Stored data
* * *
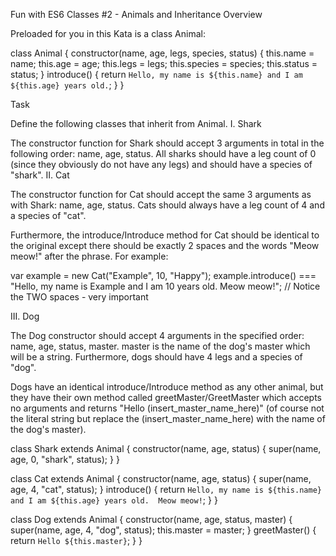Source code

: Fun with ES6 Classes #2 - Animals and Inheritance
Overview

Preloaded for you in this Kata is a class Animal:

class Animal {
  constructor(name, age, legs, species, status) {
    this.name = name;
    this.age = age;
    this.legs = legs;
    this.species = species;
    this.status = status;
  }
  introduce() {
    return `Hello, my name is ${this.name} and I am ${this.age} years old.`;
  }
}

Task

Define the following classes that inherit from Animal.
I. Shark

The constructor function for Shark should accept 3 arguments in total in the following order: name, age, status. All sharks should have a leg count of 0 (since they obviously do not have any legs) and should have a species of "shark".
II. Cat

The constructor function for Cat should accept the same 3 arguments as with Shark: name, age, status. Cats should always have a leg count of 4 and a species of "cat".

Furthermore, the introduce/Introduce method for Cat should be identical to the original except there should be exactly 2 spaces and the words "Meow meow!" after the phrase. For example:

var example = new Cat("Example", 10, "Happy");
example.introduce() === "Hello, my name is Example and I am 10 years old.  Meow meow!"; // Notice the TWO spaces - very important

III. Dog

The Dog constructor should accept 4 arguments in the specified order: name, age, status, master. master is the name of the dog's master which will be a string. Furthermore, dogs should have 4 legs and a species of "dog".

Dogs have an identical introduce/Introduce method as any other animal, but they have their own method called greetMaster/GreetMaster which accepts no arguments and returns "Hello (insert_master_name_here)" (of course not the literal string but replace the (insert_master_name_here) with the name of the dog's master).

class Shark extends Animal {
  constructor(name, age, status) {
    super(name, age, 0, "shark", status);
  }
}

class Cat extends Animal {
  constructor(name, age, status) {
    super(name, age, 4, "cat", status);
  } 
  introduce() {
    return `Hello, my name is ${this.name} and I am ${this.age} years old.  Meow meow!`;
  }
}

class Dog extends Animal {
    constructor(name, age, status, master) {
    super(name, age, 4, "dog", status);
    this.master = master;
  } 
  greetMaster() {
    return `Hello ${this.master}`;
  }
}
* * *
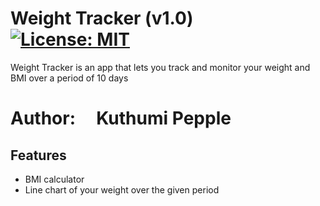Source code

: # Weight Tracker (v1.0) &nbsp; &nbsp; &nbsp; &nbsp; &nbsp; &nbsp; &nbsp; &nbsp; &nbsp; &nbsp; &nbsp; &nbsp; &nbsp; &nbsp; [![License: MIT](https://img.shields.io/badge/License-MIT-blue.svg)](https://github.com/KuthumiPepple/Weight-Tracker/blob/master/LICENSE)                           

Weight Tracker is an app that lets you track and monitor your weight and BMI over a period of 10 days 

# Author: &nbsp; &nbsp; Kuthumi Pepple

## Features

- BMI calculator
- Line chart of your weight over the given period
* * *
### What the exercise asks
Line count for the string "extends": tally the lines of the records above that contain it and give only the result.

### Exercise response
3